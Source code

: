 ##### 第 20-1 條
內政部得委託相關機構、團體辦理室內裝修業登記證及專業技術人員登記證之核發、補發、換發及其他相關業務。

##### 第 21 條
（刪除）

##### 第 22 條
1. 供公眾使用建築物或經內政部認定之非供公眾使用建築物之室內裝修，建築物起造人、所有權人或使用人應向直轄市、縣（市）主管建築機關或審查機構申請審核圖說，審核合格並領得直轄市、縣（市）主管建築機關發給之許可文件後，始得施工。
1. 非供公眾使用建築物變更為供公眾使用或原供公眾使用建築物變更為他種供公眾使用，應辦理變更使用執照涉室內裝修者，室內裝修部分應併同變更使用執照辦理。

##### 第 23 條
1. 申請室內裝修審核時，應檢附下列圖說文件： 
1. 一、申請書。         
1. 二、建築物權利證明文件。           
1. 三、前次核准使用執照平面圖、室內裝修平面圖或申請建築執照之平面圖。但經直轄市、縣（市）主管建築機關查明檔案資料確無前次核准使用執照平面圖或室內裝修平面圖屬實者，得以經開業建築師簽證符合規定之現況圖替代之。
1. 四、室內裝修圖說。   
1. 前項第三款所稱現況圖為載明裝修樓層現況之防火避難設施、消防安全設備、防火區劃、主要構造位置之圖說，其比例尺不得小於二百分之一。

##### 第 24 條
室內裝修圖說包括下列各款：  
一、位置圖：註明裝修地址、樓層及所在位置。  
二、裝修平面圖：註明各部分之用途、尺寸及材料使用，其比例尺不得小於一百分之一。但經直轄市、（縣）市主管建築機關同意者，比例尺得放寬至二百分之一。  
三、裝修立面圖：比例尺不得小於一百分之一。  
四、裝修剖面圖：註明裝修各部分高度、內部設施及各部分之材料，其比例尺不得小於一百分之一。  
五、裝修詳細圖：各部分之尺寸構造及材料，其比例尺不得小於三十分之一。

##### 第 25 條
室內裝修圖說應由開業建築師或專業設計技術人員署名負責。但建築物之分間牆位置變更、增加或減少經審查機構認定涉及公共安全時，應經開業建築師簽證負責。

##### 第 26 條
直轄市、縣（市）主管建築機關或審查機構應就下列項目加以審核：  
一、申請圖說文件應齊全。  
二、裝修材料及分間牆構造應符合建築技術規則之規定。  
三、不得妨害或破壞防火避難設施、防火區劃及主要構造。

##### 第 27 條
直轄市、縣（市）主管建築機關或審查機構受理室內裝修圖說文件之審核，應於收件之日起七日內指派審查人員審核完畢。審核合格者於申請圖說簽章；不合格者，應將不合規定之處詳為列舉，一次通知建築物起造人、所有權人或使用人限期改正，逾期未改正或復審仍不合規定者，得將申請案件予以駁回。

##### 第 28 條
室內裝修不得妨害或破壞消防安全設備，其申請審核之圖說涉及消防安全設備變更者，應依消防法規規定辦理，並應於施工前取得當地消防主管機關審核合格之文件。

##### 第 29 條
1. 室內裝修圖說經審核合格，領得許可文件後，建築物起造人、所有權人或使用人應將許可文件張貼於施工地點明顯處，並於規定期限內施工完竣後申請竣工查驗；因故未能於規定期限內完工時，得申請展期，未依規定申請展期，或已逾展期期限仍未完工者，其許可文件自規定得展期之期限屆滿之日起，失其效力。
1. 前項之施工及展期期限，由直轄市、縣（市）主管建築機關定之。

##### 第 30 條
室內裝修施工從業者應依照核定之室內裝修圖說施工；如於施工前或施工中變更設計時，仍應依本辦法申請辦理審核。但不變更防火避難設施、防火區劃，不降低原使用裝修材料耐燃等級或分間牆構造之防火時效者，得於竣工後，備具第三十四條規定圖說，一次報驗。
• • • • •
Directions:
Once more, write all of the records exactly as given.

Response box:
Source code

: ##### 第 20-1 條
內政部得委託相關機構、團體辦理室內裝修業登記證及專業技術人員登記證之核發、補發、換發及其他相關業務。

##### 第 21 條
（刪除）

##### 第 22 條
1. 供公眾使用建築物或經內政部認定之非供公眾使用建築物之室內裝修，建築物起造人、所有權人或使用人應向直轄市、縣（市）主管建築機關或審查機構申請審核圖說，審核合格並領得直轄市、縣（市）主管建築機關發給之許可文件後，始得施工。
1. 非供公眾使用建築物變更為供公眾使用或原供公眾使用建築物變更為他種供公眾使用，應辦理變更使用執照涉室內裝修者，室內裝修部分應併同變更使用執照辦理。

##### 第 23 條
1. 申請室內裝修審核時，應檢附下列圖說文件： 
1. 一、申請書。         
1. 二、建築物權利證明文件。           
1. 三、前次核准使用執照平面圖、室內裝修平面圖或申請建築執照之平面圖。但經直轄市、縣（市）主管建築機關查明檔案資料確無前次核准使用執照平面圖或室內裝修平面圖屬實者，得以經開業建築師簽證符合規定之現況圖替代之。
1. 四、室內裝修圖說。   
1. 前項第三款所稱現況圖為載明裝修樓層現況之防火避難設施、消防安全設備、防火區劃、主要構造位置之圖說，其比例尺不得小於二百分之一。

##### 第 24 條
室內裝修圖說包括下列各款：  
一、位置圖：註明裝修地址、樓層及所在位置。  
二、裝修平面圖：註明各部分之用途、尺寸及材料使用，其比例尺不得小於一百分之一。但經直轄市、（縣）市主管建築機關同意者，比例尺得放寬至二百分之一。  
三、裝修立面圖：比例尺不得小於一百分之一。  
四、裝修剖面圖：註明裝修各部分高度、內部設施及各部分之材料，其比例尺不得小於一百分之一。  
五、裝修詳細圖：各部分之尺寸構造及材料，其比例尺不得小於三十分之一。

##### 第 25 條
室內裝修圖說應由開業建築師或專業設計技術人員署名負責。但建築物之分間牆位置變更、增加或減少經審查機構認定涉及公共安全時，應經開業建築師簽證負責。

##### 第 26 條
直轄市、縣（市）主管建築機關或審查機構應就下列項目加以審核：  
一、申請圖說文件應齊全。  
二、裝修材料及分間牆構造應符合建築技術規則之規定。  
三、不得妨害或破壞防火避難設施、防火區劃及主要構造。

##### 第 27 條
直轄市、縣（市）主管建築機關或審查機構受理室內裝修圖說文件之審核，應於收件之日起七日內指派審查人員審核完畢。審核合格者於申請圖說簽章；不合格者，應將不合規定之處詳為列舉，一次通知建築物起造人、所有權人或使用人限期改正，逾期未改正或復審仍不合規定者，得將申請案件予以駁回。

##### 第 28 條
室內裝修不得妨害或破壞消防安全設備，其申請審核之圖說涉及消防安全設備變更者，應依消防法規規定辦理，並應於施工前取得當地消防主管機關審核合格之文件。

##### 第 29 條
1. 室內裝修圖說經審核合格，領得許可文件後，建築物起造人、所有權人或使用人應將許可文件張貼於施工地點明顯處，並於規定期限內施工完竣後申請竣工查驗；因故未能於規定期限內完工時，得申請展期，未依規定申請展期，或已逾展期期限仍未完工者，其許可文件自規定得展期之期限屆滿之日起，失其效力。
1. 前項之施工及展期期限，由直轄市、縣（市）主管建築機關定之。

##### 第 30 條
室內裝修施工從業者應依照核定之室內裝修圖說施工；如於施工前或施工中變更設計時，仍應依本辦法申請辦理審核。但不變更防火避難設施、防火區劃，不降低原使用裝修材料耐燃等級或分間牆構造之防火時效者，得於竣工後，備具第三十四條規定圖說，一次報驗。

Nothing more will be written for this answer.